The woman came into the room just then. She looked greatly distressed, though evidently trying hard to control her feelings.

Questions that met with ready replies soon put them in possession of such facts as were at her disposal. The child was a small boy named Caleb, not over six years of age, though hardy enough. He had never wandered off before, so that they suspected something unusual must have tempted him on this occasion.

It had not been until ten o’clock that he was missed. Then the mother and the other children looked high and low for him without avail. Finally, becoming anxious, she had sent out into the fields where her husband was working, and soon everybody around the region had enlisted in the hunt.

As the river ran not more than a quarter of a mile away from the Holcomb home, there were grave fears lest the child might have wandered that way. Some were even looking along the bank with the idea that the body would be cast ashore; others, including the now frenzied father, were engaged in scouring the woods, calling out the name of the little fellow from time to time, and then stopping to learn if a feeble answer came in reply to their hails.

Rob knew that it might mean a long and difficult hunt. He also understood what an advantage it always was to be prepared for such things.

“I saw one of those hand electric torches in your den, Ralph,” he went on to say in his energetic fashion. “Do you know whether it has a working battery in it?”

“To be sure it has,” he was told. “I only brought it home with me last week when I was down in the town, and haven’t used it an hour since.”

“I’m glad to know it. Please fetch it along,” Rob told him. “Torches may be all very well as a makeshift, but give me such a light as yours when you want to look into out of the way places. Besides, in trailing on a dark night they can’t be equaled. I’ve used one many a time.”
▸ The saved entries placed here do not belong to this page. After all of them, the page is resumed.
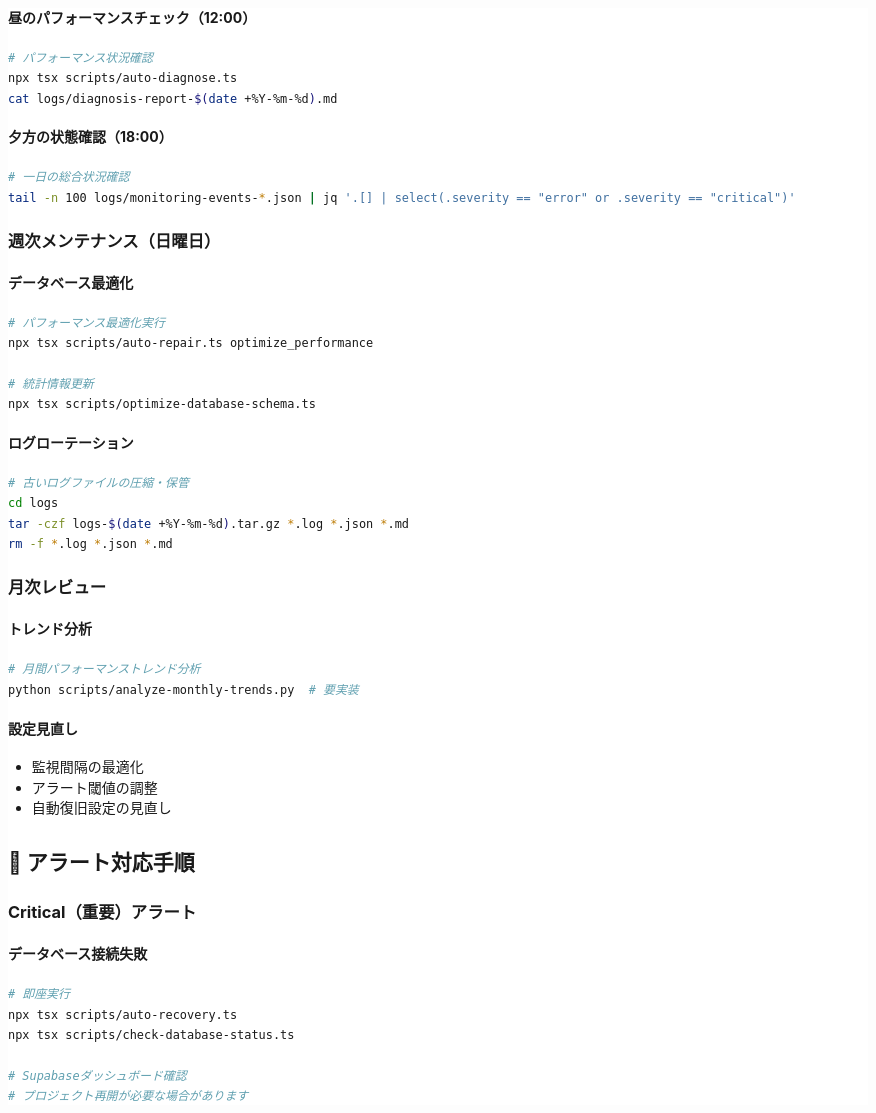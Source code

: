 #### 昼のパフォーマンスチェック（12:00）
```bash
# パフォーマンス状況確認
npx tsx scripts/auto-diagnose.ts
cat logs/diagnosis-report-$(date +%Y-%m-%d).md
```

#### 夕方の状態確認（18:00）
```bash
# 一日の総合状況確認
tail -n 100 logs/monitoring-events-*.json | jq '.[] | select(.severity == "error" or .severity == "critical")'
```

### 週次メンテナンス（日曜日）

#### データベース最適化
```bash
# パフォーマンス最適化実行
npx tsx scripts/auto-repair.ts optimize_performance

# 統計情報更新
npx tsx scripts/optimize-database-schema.ts
```

#### ログローテーション
```bash
# 古いログファイルの圧縮・保管
cd logs
tar -czf logs-$(date +%Y-%m-%d).tar.gz *.log *.json *.md
rm -f *.log *.json *.md
```

### 月次レビュー

#### トレンド分析
```bash
# 月間パフォーマンストレンド分析
python scripts/analyze-monthly-trends.py  # 要実装
```

#### 設定見直し
- 監視間隔の最適化
- アラート閾値の調整
- 自動復旧設定の見直し

## 🚨 アラート対応手順

### Critical（重要）アラート

#### データベース接続失敗
```bash
# 即座実行
npx tsx scripts/auto-recovery.ts
npx tsx scripts/check-database-status.ts

# Supabaseダッシュボード確認
# プロジェクト再開が必要な場合があります
```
Ralph instantly realized that perhaps these scout visitors of his might come in very handy in an emergency like this. That mention of “trailing” gave him an insight into the probable plan of campaign which Rob was likely to institute; and so Ralph made up his mind that it would be a good thing to hand the manipulation of affairs over to the boy in khaki who seemed to know just what to do, as well as how to do it.

They lost little time in getting ready. Ralph soon had the car at the door, and they commenced to pile in, after Mrs. Holcomb had been tucked away in the capacious rear seat. Rob noticed with more or less interest that Peleg insisted on joining the party, as though just as eager to have a hand in finding the lost boy as any of them.